►

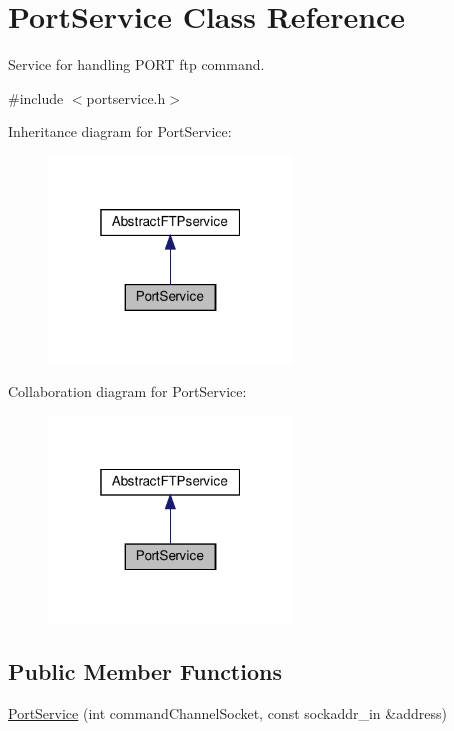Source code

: \hypertarget{classPortService}{}\section{Port\+Service Class Reference}
\label{classPortService}


Service for handling P\+O\+RT ftp command.  




{\ttfamily \#include $<$portservice.\+h$>$}



Inheritance diagram for Port\+Service\+:\nopagebreak
\begin{figure}[H]
\begin{center}
\leavevmode
\includegraphics[width=184pt]{de/df6/classPortService__inherit__graph}
\end{center}
\end{figure}


Collaboration diagram for Port\+Service\+:\nopagebreak
\begin{figure}[H]
\begin{center}
\leavevmode
\includegraphics[width=184pt]{dd/dd7/classPortService__coll__graph}
\end{center}
\end{figure}
\subsection*{Public Member Functions}
\begin{DoxyCompactItemize}
\item 
\hyperlink{classPortService_aba5f1db162126817510cd4f178eb4d57}{Port\+Service} (int command\+Channel\+Socket, const sockaddr\+\_\+in \&address)
\end{DoxyCompactItemize}

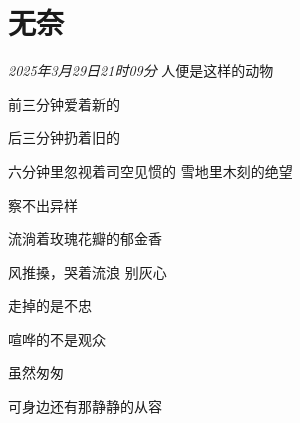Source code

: \section*{无奈}
\begin{center}
\textit{2025年3月29日21时09分}\hh 
人便是这样的动物

前三分钟爱着新的

后三分钟扔着旧的

六分钟里忽视着司空见惯的\hh
雪地里木刻的绝望

察不出异样

流淌着玫瑰花瓣的郁金香

风推搡，哭着流浪\hh
别灰心

走掉的是不忠

喧哗的不是观众

虽然匆匆

可身边还有那静静的从容
\end{center}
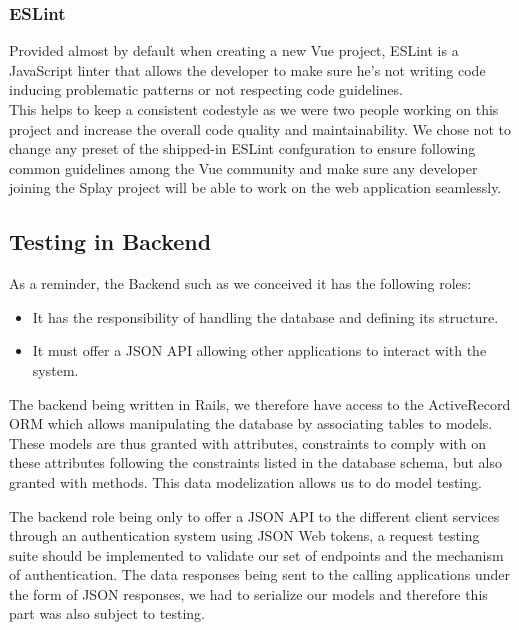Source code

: \documentclass{eplmastersthesis}
\begin{document}
        \subsubsection{ESLint}

          Provided almost by default when creating a new Vue project, ESLint
          \cite{eslint} is a JavaScript linter that allows the developer to
          make sure he's not writing code inducing problematic patterns or not
          respecting code guidelines.\\
          This helps to keep a consistent codestyle as we were two people working
          on this project and increase the overall code quality and
          maintainability. We chose not to change any preset of the shipped-in
          ESLint confguration to ensure following common guidelines among the Vue
          community and make sure any developer joining the Splay project will
          be able to work on the web application seamlessly.

      \subsection{Testing in Backend}

        As a reminder, the Backend such as we conceived it has the following
        roles:

        \begin{itemize}
          \item It has the responsibility of handling the database and
          defining its structure.
          \item It must offer a JSON API allowing other applications to interact
          with the system.
        \end{itemize}

        The backend being written in Rails, we therefore have access to the
        ActiveRecord ORM which allows manipulating the database by associating
        tables to models. These models are thus granted with attributes,
        constraints to comply with on these attributes following the constraints
        listed in the database schema, but also granted with methods. This data
        modelization allows us to do model testing.

        The backend role being only to offer a JSON API to the different client
        services through an authentication system using JSON Web tokens, a
        request testing suite should be implemented to validate our set of
        endpoints and the mechanism of authentication.
        The data responses being sent to the calling applications under the form
        of JSON responses, we had to serialize our models and therefore this
        part was also subject to testing.
\end{document}
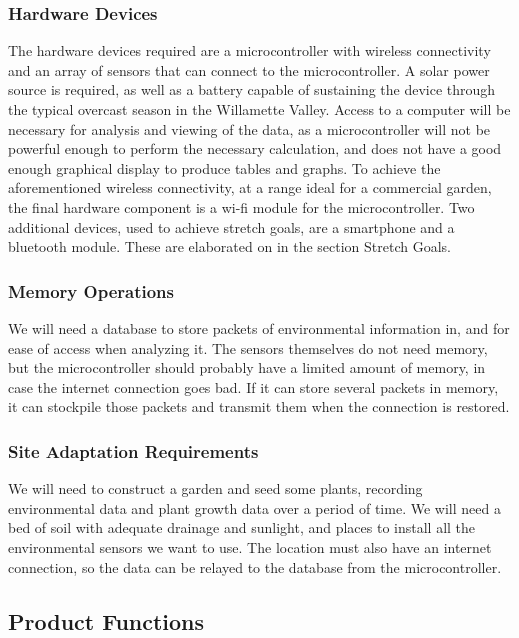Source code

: \documentclass[IEEEtran,letterpaper,10pt,titlepage,fleqn,draftclsnofoot,onecolumn]{article}
\begin{document}
\subsubsection{Hardware Devices}

The hardware devices required are a microcontroller with wireless connectivity and an array of sensors that can connect to the microcontroller. A solar power source is required, as well as a battery capable of sustaining the device through the typical overcast season in the Willamette Valley. Access to a computer will be necessary for analysis and viewing of the data, as a microcontroller will not be powerful enough to perform the necessary calculation, and does not have a good enough graphical display to produce tables and graphs. To achieve the aforementioned wireless connectivity, at a range ideal for a commercial garden, the final hardware component is a wi-fi module for the microcontroller. Two additional devices, used to achieve stretch goals, are a smartphone and a bluetooth module. These are elaborated on in the section Stretch Goals.

\subsubsection{Memory Operations}

We will need a database to store packets of environmental information in, and for ease of access when analyzing it. The sensors themselves do not need memory, but the microcontroller should probably have a limited amount of memory, in case the internet connection goes bad. If it can store several packets in memory, it can stockpile those packets and transmit them when the connection is restored.  

\clearpage

\subsubsection{Site Adaptation Requirements}

We will need to construct a garden and seed some plants, recording environmental data and plant growth data over a period of time. We will need a bed of soil with adequate drainage and sunlight, and places to install all the environmental sensors we want to use. The location must also have an internet connection, so the data can be relayed to the database from the microcontroller. 

\subsection{Product Functions}
\end{document}
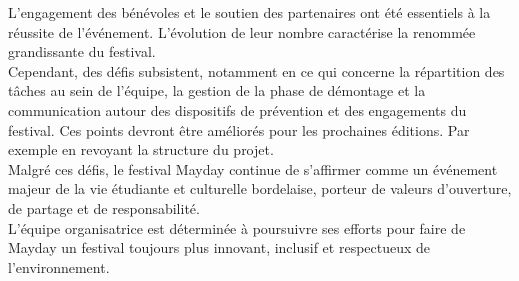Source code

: \documentclass[12pt,a4paper]{report}
\begin{document}
L’engagement des bénévoles et le soutien des partenaires ont été essentiels à la réussite de l’événement. L'évolution de leur nombre caractérise la renommée grandissante du festival.\\ 

Cependant, des défis subsistent, notamment en ce qui concerne la répartition des tâches au sein de l’équipe, la gestion de la phase de démontage et la communication autour des dispositifs de prévention et des engagements du festival. Ces points devront être améliorés pour les prochaines éditions. Par exemple en revoyant la structure du projet.\\

Malgré ces défis, le festival Mayday continue de s’affirmer comme un événement majeur de la vie étudiante et culturelle bordelaise, porteur de valeurs d’ouverture, de partage et de responsabilité.\\

L’équipe organisatrice est déterminée à poursuivre ses efforts pour faire de Mayday un festival toujours plus innovant, inclusif et respectueux de l’environnement.

\listoftables
\end{document}
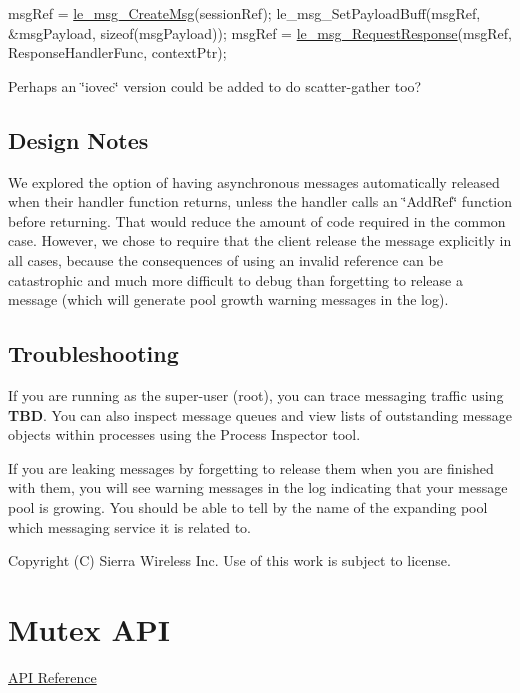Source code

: \begin{DoxyCode}
msgRef = \hyperlink{le__messaging_8h_a8293a69f256b98cbce5b9990ea3520f3}{le\_msg\_CreateMsg}(sessionRef);
le\_msg\_SetPayloadBuff(msgRef, &msgPayload, \textcolor{keyword}{sizeof}(msgPayload));
msgRef = \hyperlink{le__messaging_8h_a5440ae06a89b60ed04e9de5601496608}{le\_msg\_RequestResponse}(msgRef, ResponseHandlerFunc, contextPtr);
\end{DoxyCode}


Perhaps an \char`\"{}iovec\char`\"{} version could be added to do scatter-\/gather too?\hypertarget{c_messaging_c_messagingDesignNotes}{}\subsection{Design Notes}\label{c_messaging_c_messagingDesignNotes}
We explored the option of having asynchronous messages automatically released when their handler function returns, unless the handler calls an \char`\"{}\+Add\+Ref\char`\"{} function before returning. That would reduce the amount of code required in the common case. However, we chose to require that the client release the message explicitly in all cases, because the consequences of using an invalid reference can be catastrophic and much more difficult to debug than forgetting to release a message (which will generate pool growth warning messages in the log).\hypertarget{c_messaging_c_messagingTroubleshooting}{}\subsection{Troubleshooting}\label{c_messaging_c_messagingTroubleshooting}
If you are running as the super-\/user (root), you can trace messaging traffic using {\bfseries T\+B\+D}. You can also inspect message queues and view lists of outstanding message objects within processes using the Process Inspector tool.

If you are leaking messages by forgetting to release them when you are finished with them, you will see warning messages in the log indicating that your message pool is growing. You should be able to tell by the name of the expanding pool which messaging service it is related to.





Copyright (C) Sierra Wireless Inc. Use of this work is subject to license. \hypertarget{c_mutex}{}\section{Mutex A\+P\+I}\label{c_mutex}
\hyperlink{le__mutex_8h}{A\+P\+I Reference}





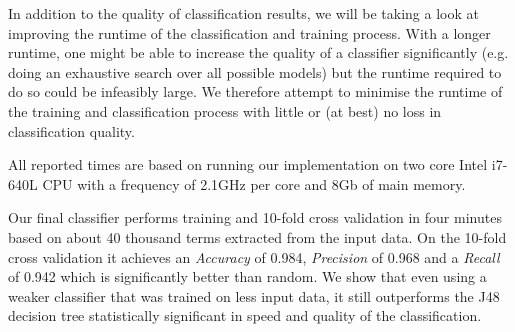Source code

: In addition to the quality of classification results, we will be taking a look at improving the runtime of the classification and training process.
With a longer runtime, one might be able to increase the quality of a classifier  significantly (e.g. doing an exhaustive search over all possible models) but the runtime required to do so could be infeasibly large. We therefore attempt to minimise the runtime of the training and classification process with little or (at best) no loss in classification quality.

All reported times are based on running our implementation on two core Intel i7-640L CPU with a frequency of 2.1GHz per core and 8Gb of main memory.

Our final classifier performs training and 10-fold cross validation in four minutes based on about 40 thousand terms extracted from the input data.
On the 10-fold cross validation it achieves an \emph{Accuracy} of 0.984, \emph{Precision} of 0.968 and a \emph{Recall} of 0.942 which is significantly better than random.
We show that even using a weaker classifier that was trained on less input data, it still outperforms the J48 decision tree statistically significant in speed and quality of the classification.

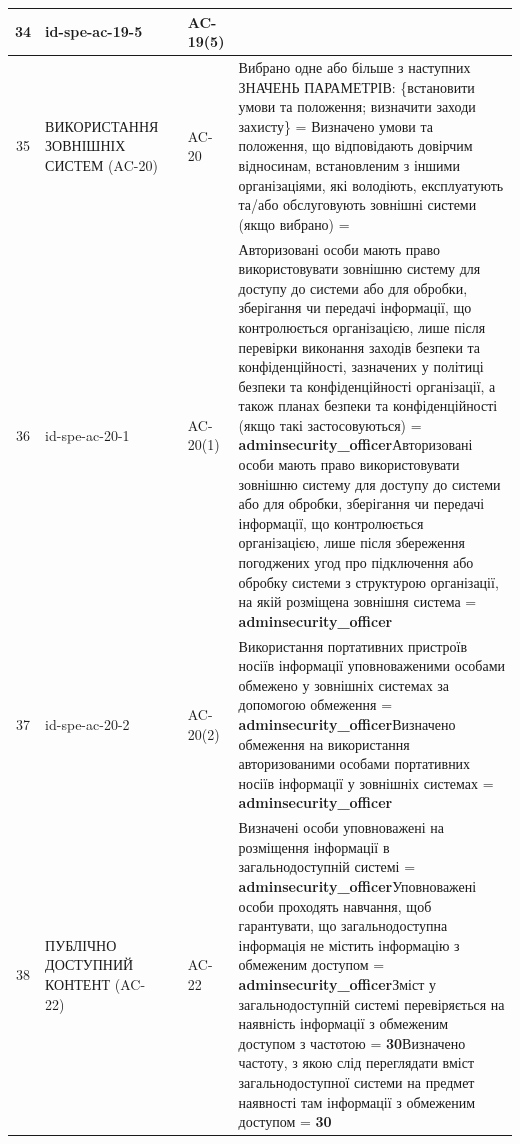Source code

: \documentclass[10pt]{article}
\begin{document}
\begin{longtable}{|c|>{\raggedright\arraybackslash}p{4cm}|>{\raggedright\arraybackslash}p{2.5cm}|>{\raggedright\arraybackslash}p{3.5cm}|>{\raggedright\arraybackslash}p{5.5cm}|}
34 & id-spe-ac-19-5 &  & AC-19(5) &  \\ \hline
35 & ВИКОРИСТАННЯ ЗОВНІШНІХ СИСТЕМ (AC-20) &  & AC-20 & Вибрано одне або більше з наступних ЗНАЧЕНЬ ПАРАМЕТРІВ: \{встановити умови та положення; визначити заходи захисту\} = \textbf{}\newline Визначено умови та положення, що відповідають довірчим відносинам, встановленим з іншими організаціями, які володіють, експлуатують та/або обслуговують зовнішні системи (якщо вибрано) = \textbf{} \\ \hline
36 & id-spe-ac-20-1 &  & AC-20(1) & Авторизовані особи мають право використовувати зовнішню систему для доступу до системи або для обробки, зберігання чи передачі інформації, що контролюється організацією, лише після перевірки виконання заходів безпеки та конфіденційності, зазначених у політиці безпеки та конфіденційності організації, а також планах безпеки та конфіденційності (якщо такі застосовуються) = \textbf{adminsecurity\_\allowbreak{}officer}\newline Авторизовані особи мають право використовувати зовнішню систему для доступу до системи або для обробки, зберігання чи передачі інформації, що контролюється організацією, лише після збереження погоджених угод про підключення або обробку системи з структурою організації, на якій розміщена зовнішня система = \textbf{adminsecurity\_\allowbreak{}officer} \\ \hline
37 & id-spe-ac-20-2 &  & AC-20(2) & Використання портативних пристроїв носіїв інформації уповноваженими особами обмежено у зовнішніх системах за допомогою обмеження  = \textbf{adminsecurity\_\allowbreak{}officer}\newline Визначено обмеження на використання авторизованими особами портативних носіїв інформації у зовнішніх системах = \textbf{adminsecurity\_\allowbreak{}officer} \\ \hline
38 & ПУБЛІЧНО ДОСТУПНИЙ КОНТЕНТ (AC-22) &  & AC-22 & Визначені особи уповноважені на розміщення інформації в загальнодоступній системі = \textbf{adminsecurity\_\allowbreak{}officer}\newline Уповноважені особи проходять навчання, щоб гарантувати, що загальнодоступна інформація не містить інформацію з обмеженим доступом = \textbf{adminsecurity\_\allowbreak{}officer}\newline Зміст у загальнодоступній системі перевіряється на наявність інформації з обмеженим доступом з частотою = \textbf{30}\newline Визначено частоту, з якою слід переглядати вміст загальнодоступної системи на предмет наявності там інформації з обмеженим доступом = \textbf{30} \\ \hline

\end{longtable}
\end{document}
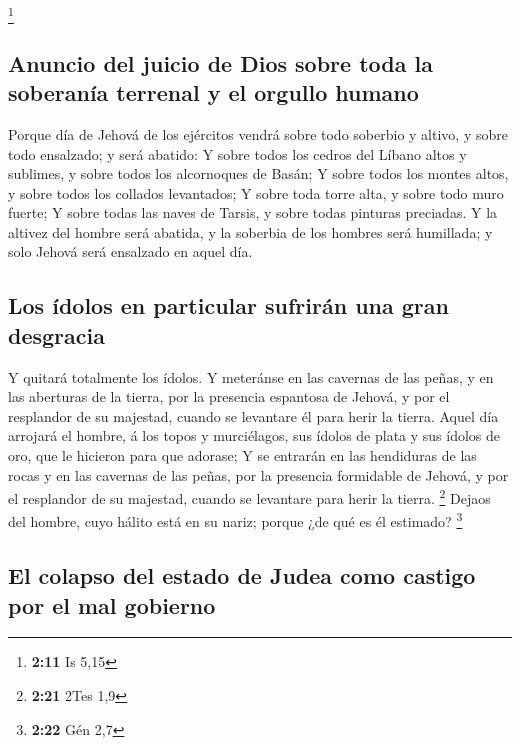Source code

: \footnote{\textbf{2:11} Is 5,15}

\hypertarget{anuncio-del-juicio-de-dios-sobre-toda-la-soberanuxeda-terrenal-y-el-orgullo-humano}{%
\subsection{Anuncio del juicio de Dios sobre toda la soberanía terrenal
y el orgullo
humano}\label{anuncio-del-juicio-de-dios-sobre-toda-la-soberanuxeda-terrenal-y-el-orgullo-humano}}

 Porque día de Jehová de los ejércitos vendrá sobre todo
soberbio y altivo, y sobre todo ensalzado; y será abatido:
 Y sobre todos los cedros del Líbano altos y sublimes, y
sobre todos los alcornoques de Basán;  Y sobre todos los
montes altos, y sobre todos los collados levantados;  Y
sobre toda torre alta, y sobre todo muro fuerte;  Y sobre
todas las naves de Tarsis, y sobre todas pinturas preciadas.
 Y la altivez del hombre será abatida, y la soberbia de
los hombres será humillada; y solo Jehová será ensalzado en aquel día.

\hypertarget{los-uxeddolos-en-particular-sufriruxe1n-una-gran-desgracia}{%
\subsection{Los ídolos en particular sufrirán una gran
desgracia}\label{los-uxeddolos-en-particular-sufriruxe1n-una-gran-desgracia}}

 Y quitará totalmente los ídolos.  Y
meteránse en las cavernas de las peñas, y en las aberturas de la tierra,
por la presencia espantosa de Jehová, y por el resplandor de su
majestad, cuando se levantare él para herir la tierra. 
Aquel día arrojará el hombre, á los topos y murciélagos, sus ídolos de
plata y sus ídolos de oro, que le hicieron para que adorase;
 Y se entrarán en las hendiduras de las rocas y en las
cavernas de las peñas, por la presencia formidable de Jehová, y por el
resplandor de su majestad, cuando se levantare para herir la tierra.
\footnote{\textbf{2:21} 2Tes 1,9}  Dejaos del hombre,
cuyo hálito está en su nariz; porque ¿de qué es él estimado? \footnote{\textbf{2:22}
  Gén 2,7}

\hypertarget{el-colapso-del-estado-de-judea-como-castigo-por-el-mal-gobierno}{%
\subsection{El colapso del estado de Judea como castigo por el mal
gobierno}\label{el-colapso-del-estado-de-judea-como-castigo-por-el-mal-gobierno}}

◄

Exercise description: An exact copy of the lines above between the line holding "sobre todos los alcornoques" and the line holding "majestad, cuando se levantare él", inclusive, is the whole answer.

Exercise output:
sobre todos los alcornoques de Basán;  Y sobre todos los
montes altos, y sobre todos los collados levantados;  Y
sobre toda torre alta, y sobre todo muro fuerte;  Y sobre
todas las naves de Tarsis, y sobre todas pinturas preciadas.
 Y la altivez del hombre será abatida, y la soberbia de
los hombres será humillada; y solo Jehová será ensalzado en aquel día.

\hypertarget{los-uxeddolos-en-particular-sufriruxe1n-una-gran-desgracia}{%
\subsection{Los ídolos en particular sufrirán una gran
desgracia}\label{los-uxeddolos-en-particular-sufriruxe1n-una-gran-desgracia}}

 Y quitará totalmente los ídolos.  Y
meteránse en las cavernas de las peñas, y en las aberturas de la tierra,
por la presencia espantosa de Jehová, y por el resplandor de su
majestad, cuando se levantare él para herir la tierra. 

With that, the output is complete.